Twenty-one of the 25 small-format, cashierless Amazon Go c-stores have been temporarily closed since late March due to the pandemic. Those stores include all of the San Francisco, New York City and Chicago locations plus an employee-only mini outlet in Seattle's Macy's building. The four other Seattle Amazon Go stores remain open, as does the Amazon Go Grocery store in Seattle.
Amazon has expanded e-grocery delivery capacity by more than 60% and pickup at Whole Foods from 80 stores to more than 150 stores.
All Amazon Books, Amazon 4-Star and Amazon pop-up stores also are closed. In late March, Amazon began licensing Amazon Go's "Just Walk Out" technology to other retailers to help create safer shopping environments during the COVID-19 crisis.

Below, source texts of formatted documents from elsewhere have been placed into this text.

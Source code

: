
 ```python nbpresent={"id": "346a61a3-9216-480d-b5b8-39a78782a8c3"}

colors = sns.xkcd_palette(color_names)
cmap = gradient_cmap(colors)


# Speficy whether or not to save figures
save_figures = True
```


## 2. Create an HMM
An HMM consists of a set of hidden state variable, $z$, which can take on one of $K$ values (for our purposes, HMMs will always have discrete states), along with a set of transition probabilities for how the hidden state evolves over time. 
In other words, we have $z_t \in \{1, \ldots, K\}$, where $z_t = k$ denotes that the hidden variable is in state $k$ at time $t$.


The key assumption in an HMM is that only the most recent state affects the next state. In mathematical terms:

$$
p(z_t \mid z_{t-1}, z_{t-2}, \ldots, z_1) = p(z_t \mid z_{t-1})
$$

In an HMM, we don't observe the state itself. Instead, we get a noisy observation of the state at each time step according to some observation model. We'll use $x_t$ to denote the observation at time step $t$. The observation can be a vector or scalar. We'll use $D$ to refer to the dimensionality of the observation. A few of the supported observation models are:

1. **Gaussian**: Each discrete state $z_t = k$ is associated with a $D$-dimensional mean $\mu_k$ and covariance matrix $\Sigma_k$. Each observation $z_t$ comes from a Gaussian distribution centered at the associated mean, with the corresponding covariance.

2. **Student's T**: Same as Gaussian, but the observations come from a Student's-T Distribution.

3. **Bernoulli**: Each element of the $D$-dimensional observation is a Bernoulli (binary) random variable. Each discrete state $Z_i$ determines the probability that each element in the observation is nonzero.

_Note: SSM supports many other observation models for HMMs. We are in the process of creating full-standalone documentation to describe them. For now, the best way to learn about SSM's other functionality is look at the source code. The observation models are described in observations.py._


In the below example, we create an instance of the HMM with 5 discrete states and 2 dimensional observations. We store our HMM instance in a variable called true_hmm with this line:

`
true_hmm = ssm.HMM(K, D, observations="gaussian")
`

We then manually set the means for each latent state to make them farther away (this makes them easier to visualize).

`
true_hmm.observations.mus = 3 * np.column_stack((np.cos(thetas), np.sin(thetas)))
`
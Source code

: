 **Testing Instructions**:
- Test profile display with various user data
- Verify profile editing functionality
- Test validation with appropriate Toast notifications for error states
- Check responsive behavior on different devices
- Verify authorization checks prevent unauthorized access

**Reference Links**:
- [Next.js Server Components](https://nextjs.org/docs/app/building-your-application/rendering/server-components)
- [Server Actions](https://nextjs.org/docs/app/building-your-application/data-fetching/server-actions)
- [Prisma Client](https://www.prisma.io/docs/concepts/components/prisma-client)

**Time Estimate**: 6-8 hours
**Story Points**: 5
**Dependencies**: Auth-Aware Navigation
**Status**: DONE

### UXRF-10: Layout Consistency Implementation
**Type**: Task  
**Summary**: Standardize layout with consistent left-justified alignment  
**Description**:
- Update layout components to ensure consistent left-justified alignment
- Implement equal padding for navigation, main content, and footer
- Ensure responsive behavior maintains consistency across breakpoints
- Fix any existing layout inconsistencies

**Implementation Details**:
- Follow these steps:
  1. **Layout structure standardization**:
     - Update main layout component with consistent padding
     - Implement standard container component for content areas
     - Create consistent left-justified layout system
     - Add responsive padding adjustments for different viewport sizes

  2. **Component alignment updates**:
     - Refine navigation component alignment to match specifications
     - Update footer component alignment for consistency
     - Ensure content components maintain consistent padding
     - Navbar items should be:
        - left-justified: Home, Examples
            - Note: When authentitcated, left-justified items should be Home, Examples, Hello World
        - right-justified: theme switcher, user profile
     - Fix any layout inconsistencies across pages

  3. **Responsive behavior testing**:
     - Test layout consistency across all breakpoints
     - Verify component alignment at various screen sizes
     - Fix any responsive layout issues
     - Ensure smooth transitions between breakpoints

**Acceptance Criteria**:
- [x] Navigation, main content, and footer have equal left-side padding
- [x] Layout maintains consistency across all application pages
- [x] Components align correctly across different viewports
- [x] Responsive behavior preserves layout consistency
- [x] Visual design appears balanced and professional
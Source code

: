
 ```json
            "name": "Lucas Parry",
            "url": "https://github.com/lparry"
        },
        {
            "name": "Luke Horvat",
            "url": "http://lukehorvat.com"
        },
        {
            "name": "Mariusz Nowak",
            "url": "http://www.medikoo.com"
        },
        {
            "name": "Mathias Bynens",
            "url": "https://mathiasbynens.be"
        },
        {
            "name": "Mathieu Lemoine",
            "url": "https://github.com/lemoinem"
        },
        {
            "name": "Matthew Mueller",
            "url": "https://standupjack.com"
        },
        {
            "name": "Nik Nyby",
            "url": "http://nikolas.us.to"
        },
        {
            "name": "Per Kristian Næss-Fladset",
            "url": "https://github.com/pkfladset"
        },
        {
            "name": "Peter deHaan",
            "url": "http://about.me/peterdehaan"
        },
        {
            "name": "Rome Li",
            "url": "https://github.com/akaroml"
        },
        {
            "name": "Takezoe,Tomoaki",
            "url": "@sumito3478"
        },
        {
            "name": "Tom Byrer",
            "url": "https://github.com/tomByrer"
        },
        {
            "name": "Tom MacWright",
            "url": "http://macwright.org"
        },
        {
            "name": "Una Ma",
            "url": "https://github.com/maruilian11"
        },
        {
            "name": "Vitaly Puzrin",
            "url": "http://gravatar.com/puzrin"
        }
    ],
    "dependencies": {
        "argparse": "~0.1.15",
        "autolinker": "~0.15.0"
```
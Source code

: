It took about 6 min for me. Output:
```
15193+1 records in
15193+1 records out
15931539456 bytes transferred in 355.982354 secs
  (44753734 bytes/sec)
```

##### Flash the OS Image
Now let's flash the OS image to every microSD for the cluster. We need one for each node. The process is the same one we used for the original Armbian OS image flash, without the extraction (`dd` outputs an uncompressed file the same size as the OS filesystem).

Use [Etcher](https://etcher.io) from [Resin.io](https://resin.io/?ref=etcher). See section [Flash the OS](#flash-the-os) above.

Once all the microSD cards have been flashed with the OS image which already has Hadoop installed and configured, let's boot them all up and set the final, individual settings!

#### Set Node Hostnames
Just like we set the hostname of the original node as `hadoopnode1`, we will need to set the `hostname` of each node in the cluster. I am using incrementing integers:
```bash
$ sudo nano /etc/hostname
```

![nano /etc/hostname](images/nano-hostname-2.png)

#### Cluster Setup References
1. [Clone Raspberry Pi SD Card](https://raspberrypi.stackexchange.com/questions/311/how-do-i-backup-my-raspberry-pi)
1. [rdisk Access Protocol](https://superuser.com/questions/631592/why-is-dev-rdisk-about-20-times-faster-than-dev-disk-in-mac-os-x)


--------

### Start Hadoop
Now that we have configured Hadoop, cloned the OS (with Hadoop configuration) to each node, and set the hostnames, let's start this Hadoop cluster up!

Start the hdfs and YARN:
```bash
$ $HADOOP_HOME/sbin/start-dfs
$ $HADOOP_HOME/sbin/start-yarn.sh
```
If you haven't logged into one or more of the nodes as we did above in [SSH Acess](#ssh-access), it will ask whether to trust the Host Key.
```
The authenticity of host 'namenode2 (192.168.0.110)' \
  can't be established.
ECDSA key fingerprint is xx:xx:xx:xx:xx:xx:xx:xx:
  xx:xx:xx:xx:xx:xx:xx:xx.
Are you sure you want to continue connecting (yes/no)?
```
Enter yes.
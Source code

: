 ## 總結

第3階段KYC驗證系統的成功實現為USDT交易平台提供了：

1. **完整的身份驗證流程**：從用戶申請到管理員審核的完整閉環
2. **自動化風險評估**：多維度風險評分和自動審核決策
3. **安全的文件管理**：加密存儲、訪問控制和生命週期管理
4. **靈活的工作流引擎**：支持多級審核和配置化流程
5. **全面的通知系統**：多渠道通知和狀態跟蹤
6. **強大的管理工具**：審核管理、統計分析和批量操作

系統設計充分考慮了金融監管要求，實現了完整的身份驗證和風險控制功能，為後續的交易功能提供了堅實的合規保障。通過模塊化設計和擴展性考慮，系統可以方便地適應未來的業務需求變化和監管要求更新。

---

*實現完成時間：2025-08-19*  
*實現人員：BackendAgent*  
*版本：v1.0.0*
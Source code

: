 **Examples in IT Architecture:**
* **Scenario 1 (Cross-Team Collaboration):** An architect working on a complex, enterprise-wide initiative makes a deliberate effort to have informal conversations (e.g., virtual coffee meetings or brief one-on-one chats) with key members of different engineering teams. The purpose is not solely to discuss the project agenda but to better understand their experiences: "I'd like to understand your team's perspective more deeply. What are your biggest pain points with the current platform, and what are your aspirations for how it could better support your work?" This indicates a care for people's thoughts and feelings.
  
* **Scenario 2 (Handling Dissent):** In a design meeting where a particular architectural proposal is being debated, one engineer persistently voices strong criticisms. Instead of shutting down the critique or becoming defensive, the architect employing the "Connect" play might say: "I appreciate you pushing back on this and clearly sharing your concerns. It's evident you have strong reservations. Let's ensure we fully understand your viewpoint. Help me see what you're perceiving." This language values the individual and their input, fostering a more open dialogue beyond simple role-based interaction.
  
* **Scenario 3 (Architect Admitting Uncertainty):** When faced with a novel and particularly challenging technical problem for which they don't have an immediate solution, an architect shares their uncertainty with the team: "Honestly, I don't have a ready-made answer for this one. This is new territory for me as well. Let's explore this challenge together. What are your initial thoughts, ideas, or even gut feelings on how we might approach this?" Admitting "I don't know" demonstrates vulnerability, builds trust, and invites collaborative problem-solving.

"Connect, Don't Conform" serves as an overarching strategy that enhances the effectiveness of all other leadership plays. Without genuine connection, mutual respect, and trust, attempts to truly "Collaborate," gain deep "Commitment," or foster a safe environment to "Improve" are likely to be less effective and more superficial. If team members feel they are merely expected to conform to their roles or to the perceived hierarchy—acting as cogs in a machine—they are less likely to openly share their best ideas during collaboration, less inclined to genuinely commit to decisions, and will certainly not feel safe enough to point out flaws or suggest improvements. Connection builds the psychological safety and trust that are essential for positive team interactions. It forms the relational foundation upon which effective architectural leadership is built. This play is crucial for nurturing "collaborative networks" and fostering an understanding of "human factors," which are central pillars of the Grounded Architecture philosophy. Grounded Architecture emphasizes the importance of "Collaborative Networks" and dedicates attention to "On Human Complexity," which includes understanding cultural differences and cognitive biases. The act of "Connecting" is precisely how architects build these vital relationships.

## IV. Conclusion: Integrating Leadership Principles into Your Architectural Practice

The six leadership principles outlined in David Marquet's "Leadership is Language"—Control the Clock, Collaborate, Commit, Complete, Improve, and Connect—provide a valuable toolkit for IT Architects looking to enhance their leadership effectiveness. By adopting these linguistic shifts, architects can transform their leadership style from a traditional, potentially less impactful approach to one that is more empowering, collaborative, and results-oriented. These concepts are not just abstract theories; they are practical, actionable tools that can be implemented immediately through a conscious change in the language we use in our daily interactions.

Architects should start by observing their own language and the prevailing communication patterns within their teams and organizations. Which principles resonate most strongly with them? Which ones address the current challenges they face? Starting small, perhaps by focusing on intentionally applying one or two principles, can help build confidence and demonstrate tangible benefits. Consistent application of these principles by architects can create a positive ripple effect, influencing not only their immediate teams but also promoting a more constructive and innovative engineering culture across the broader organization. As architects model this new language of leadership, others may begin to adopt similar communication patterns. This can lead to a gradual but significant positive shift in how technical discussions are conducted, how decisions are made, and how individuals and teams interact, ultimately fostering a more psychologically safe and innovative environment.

Companywide, Amazon turned in first-quarter 2020 net sales of $$75.5 billion, up 25% from $59.7 billion a year earlier. Excluding a negative impact of $387 million from changes in foreign exchange rates, net sales rose 27%, the company said.
Operating income fell 9.1% to $4 billion in the quarter from $4.4 billion a year ago. Meanwhile, net earnings declined to $2.5 billion, or $5.01 per diluted share, from $3.6 billion, or $7.09 per diluted share, in the prior-year period.
Analysts, on average, had projected net earnings per share of $6.25, with estimates ranging from a low of $4.68 to a high of $7.82, according to Refinitiv/Thomson Reuters.
“Providing for customers and protecting employees as this crisis continues for more months is going to take skill, humility, invention and money. If you’re a shareowner in Amazon, you may want to take a seat, because we’re not thinking small,” founder and CEO Jeff Bezos (left) said in a statement.
“Under normal circumstances, in this coming Q2, we’d expect to make some $4 billion or more in operating profit. But these aren’t normal circumstances. Instead, we expect to spend the entirety of that $4 billion, and perhaps a bit more, on COVID-related expenses getting products to customers and keeping employees safe. This includes investments in personal protective equipment, enhanced cleaning of our facilities, less efficient process paths that better allow for effective social distancing, higher wages for hourly teams, and hundreds of millions to develop our own COVID-19 testing capabilities. There is a lot of uncertainty in the world right now, and the best investment we can make is in the safety and well-being of our hundreds of thousands of employees. I’m confident that our long-term oriented shareowners will understand and embrace our approach, and that in fact they would expect no less.”
Olsavsky said in the analyst call that Amazon invested more than $600 million in coronavirus-related costs in the first quarter, and the company expects those costs to climb to $4 billion or more in the next quarter.
“The current crisis is demonstrating the adaptability and durability of Amazon’s business as never before, but it’s also the hardest time we’ve ever faced,” Bezos stated. “We are inspired by all the essential workers we see doing their jobs — nurses and doctors, grocery store cashiers, police officers and our own extraordinary frontline employees. The service we provide has never been more critical, and the people doing the frontline work — our employees and all the contractors throughout our supply chain — are counting on us to keep them safe as they do that work. We’re not going to let them down.”